³mg/m² values were estimated using K_m value of 6kg/m2 for rats (Reagen-Shaw et al., 2008)

⁴Human doses mg/kg and mg/m² were calculated assuming 10mg dose taken by a 70kg person (0.143mg/kg) and using a K_m value of 37kg/m² for humans (Reagen-Shaw et al., 2008)
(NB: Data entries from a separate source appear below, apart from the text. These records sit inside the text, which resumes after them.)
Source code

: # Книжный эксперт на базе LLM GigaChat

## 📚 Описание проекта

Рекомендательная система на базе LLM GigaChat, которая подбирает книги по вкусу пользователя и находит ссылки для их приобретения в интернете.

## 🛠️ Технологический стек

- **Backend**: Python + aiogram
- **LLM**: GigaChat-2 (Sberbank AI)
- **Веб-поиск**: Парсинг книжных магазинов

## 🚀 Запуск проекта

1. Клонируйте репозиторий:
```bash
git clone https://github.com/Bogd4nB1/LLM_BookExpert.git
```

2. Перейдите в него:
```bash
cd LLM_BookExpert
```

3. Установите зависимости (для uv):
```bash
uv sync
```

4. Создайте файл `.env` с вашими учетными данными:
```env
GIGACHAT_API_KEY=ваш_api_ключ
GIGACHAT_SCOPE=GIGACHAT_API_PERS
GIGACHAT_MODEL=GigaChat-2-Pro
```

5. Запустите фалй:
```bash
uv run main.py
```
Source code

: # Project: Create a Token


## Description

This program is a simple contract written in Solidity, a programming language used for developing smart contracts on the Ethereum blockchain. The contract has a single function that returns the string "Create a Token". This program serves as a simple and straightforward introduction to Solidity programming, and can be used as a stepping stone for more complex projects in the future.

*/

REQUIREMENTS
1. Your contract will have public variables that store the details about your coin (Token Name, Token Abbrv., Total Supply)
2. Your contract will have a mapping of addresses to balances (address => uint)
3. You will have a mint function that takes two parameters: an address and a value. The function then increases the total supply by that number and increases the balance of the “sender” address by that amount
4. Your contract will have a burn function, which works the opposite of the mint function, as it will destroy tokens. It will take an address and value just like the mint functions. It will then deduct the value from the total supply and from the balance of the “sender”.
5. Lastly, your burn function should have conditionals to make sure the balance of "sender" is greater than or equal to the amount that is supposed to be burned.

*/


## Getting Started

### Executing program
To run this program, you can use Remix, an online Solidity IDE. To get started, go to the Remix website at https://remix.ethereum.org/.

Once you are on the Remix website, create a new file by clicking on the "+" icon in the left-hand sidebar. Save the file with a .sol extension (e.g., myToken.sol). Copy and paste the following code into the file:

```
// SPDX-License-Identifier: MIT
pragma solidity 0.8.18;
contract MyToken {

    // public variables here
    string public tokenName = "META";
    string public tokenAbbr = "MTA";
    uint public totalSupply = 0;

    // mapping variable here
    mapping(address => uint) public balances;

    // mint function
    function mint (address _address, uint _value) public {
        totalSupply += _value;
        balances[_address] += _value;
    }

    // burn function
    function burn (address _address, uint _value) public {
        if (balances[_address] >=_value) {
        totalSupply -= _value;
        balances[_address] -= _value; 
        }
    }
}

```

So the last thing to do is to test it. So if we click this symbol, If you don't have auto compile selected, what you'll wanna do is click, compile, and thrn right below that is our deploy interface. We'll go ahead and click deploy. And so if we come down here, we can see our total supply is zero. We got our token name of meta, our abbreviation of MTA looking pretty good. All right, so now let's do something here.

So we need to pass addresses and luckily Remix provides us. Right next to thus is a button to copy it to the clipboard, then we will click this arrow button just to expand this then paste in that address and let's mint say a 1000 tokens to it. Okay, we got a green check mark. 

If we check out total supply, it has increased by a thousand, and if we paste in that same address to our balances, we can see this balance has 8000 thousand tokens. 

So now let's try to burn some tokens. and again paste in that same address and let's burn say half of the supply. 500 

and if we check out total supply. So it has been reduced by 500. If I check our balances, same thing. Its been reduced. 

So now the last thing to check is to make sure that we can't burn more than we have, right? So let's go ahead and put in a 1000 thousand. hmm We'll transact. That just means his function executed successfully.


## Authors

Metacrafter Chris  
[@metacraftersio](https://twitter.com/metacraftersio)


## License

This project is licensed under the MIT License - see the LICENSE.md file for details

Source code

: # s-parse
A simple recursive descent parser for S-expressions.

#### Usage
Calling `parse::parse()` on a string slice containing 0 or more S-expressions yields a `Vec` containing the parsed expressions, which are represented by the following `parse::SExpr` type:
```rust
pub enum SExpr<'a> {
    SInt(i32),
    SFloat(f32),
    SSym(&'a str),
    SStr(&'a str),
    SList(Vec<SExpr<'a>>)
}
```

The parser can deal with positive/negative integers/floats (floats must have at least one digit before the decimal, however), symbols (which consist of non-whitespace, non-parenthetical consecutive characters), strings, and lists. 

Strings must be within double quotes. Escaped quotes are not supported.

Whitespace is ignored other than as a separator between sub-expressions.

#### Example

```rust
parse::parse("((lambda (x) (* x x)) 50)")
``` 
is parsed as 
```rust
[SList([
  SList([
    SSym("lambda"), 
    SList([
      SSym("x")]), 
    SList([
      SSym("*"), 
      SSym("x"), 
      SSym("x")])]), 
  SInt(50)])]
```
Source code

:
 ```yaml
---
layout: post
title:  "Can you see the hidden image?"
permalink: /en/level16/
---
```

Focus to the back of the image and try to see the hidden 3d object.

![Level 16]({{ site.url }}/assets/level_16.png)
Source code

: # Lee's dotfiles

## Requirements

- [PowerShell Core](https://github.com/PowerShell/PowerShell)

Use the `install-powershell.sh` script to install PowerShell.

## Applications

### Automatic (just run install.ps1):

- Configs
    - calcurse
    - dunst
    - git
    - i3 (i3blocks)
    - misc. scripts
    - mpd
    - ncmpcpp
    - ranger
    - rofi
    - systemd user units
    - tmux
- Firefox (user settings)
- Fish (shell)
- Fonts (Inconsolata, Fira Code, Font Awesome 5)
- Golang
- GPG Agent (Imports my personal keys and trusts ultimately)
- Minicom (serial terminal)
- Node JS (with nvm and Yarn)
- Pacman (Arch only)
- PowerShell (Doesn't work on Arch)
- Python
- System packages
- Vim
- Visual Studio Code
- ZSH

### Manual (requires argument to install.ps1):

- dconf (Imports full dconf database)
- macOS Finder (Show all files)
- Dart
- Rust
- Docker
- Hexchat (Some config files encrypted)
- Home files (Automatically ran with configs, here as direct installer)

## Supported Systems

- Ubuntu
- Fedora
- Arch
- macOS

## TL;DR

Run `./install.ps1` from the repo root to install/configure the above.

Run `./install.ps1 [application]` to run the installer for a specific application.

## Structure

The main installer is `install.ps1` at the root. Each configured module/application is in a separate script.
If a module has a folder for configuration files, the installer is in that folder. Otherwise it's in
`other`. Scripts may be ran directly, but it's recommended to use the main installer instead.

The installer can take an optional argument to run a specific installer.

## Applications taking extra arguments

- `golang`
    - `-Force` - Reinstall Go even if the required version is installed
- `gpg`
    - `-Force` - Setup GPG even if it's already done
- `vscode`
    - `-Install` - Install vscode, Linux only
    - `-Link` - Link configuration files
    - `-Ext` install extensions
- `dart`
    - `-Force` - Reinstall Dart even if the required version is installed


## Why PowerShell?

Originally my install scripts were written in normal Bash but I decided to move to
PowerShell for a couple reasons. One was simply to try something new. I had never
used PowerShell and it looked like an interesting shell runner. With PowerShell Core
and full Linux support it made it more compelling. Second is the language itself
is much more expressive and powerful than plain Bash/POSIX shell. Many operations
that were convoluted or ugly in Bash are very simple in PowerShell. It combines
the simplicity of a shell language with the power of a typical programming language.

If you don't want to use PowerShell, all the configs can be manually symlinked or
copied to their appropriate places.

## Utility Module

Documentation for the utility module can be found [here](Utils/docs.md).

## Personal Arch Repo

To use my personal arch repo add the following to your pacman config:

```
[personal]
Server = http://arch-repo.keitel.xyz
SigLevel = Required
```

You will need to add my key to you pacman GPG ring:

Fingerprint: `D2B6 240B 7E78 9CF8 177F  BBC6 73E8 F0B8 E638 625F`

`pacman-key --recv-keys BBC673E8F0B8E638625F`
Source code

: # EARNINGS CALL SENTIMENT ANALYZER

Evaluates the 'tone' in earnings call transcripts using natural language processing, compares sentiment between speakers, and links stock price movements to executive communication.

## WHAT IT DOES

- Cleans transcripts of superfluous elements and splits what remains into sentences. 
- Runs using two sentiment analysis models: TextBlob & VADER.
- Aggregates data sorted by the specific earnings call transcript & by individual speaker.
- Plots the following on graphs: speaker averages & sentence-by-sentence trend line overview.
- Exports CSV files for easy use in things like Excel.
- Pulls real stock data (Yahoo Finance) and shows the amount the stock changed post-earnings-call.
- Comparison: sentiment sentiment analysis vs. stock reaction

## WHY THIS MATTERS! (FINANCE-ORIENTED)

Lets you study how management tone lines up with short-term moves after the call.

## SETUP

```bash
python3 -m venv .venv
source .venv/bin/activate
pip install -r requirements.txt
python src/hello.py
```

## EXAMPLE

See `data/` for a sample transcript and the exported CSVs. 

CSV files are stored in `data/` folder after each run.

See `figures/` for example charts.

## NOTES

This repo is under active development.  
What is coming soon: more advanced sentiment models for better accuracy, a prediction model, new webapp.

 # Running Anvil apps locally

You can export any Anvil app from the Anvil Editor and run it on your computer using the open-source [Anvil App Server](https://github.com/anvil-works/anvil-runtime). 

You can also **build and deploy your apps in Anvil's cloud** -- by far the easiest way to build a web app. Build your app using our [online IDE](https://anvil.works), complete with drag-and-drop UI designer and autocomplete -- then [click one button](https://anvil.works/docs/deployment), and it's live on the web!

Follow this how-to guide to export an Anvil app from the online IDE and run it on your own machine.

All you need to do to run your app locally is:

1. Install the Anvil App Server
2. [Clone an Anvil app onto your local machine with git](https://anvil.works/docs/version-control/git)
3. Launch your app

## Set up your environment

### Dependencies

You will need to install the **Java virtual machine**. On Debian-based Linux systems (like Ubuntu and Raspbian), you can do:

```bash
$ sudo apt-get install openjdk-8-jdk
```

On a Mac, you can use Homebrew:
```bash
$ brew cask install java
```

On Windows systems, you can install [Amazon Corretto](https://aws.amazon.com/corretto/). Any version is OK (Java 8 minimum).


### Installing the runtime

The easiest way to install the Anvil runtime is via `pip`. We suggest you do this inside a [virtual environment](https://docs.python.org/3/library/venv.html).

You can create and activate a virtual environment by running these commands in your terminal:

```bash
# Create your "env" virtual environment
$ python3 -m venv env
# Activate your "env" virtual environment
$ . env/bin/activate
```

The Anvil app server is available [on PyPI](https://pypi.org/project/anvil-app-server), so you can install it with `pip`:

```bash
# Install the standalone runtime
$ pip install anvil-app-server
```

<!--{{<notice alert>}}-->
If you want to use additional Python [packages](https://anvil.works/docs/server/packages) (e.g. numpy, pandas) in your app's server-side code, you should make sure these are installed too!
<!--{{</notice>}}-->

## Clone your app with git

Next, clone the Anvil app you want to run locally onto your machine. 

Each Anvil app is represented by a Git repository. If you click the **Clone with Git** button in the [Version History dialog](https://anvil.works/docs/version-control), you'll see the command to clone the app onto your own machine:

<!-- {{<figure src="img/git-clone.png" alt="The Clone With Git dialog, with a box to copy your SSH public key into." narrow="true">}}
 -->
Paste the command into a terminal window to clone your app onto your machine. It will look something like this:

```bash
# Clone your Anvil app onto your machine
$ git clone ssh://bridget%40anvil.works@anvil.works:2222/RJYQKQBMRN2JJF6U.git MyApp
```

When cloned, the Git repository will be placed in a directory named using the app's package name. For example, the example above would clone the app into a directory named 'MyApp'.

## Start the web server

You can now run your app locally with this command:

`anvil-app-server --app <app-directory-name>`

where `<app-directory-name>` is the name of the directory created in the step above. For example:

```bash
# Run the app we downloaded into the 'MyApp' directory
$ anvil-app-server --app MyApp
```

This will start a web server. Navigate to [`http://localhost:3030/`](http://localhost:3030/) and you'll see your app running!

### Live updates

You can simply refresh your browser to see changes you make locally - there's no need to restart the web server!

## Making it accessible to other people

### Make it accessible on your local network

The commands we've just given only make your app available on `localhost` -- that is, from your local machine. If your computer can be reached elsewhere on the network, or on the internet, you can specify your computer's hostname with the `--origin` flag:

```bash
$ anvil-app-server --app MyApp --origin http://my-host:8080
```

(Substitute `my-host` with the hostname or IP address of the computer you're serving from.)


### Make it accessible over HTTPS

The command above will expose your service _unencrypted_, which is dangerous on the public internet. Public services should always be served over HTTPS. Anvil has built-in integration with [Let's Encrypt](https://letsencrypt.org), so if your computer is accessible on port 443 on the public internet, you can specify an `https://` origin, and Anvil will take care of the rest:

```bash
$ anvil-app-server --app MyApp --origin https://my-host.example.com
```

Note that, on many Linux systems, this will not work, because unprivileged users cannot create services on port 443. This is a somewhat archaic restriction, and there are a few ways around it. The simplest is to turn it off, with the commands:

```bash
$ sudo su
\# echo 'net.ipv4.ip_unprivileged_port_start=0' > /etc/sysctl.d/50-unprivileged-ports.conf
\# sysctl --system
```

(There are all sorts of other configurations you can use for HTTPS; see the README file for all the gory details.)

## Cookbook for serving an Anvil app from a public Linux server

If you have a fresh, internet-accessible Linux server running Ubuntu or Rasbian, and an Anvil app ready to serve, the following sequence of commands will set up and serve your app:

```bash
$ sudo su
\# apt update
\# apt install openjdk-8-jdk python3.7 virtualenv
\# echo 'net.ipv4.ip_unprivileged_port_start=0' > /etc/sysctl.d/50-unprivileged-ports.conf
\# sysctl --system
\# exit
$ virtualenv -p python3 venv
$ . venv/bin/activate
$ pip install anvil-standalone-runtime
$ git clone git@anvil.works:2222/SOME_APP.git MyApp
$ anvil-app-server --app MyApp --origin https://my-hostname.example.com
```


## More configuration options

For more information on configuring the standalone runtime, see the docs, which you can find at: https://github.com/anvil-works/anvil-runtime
⁵Two human studies were used for comparison. The following C_max (ng/mL) and AUC (ng.h/mL) values, respectively, reported following use of 10mg of vinpocetine product were used: 64.3 and 519.7 (Ref 1, Elbary et al., (2002); 25.2 and 249.43 (Ref 2, Kharshoum (2013))

Conclusion

We have successfully validated analytical methods to quantitate vinpocetine and AVA simultaneously in plasma, amniotic fluid and fetal tissue. Validated methods were used to determine vinpocetine and AVA in these matrices from a TK study following perinatal exposure of rat dams to 5 and 20 mg/kg vinpocetine beginning on GD 6. Our data demonstrate that vinpocetine is rapidly absorbed in rats and distributed to the peripheral compartment. More importantly, significant transfer of vinpocetine from dam to fetus was observed with fetus C_max and AUC values ≥ 55% of dams. Comparison of rat and human exposure using C_max and AUC demonstrates that systemic exposure to vinpocetine in rats following repeated 5 mg/kg dose is similar to that following a single human relevant dose of 10 mg.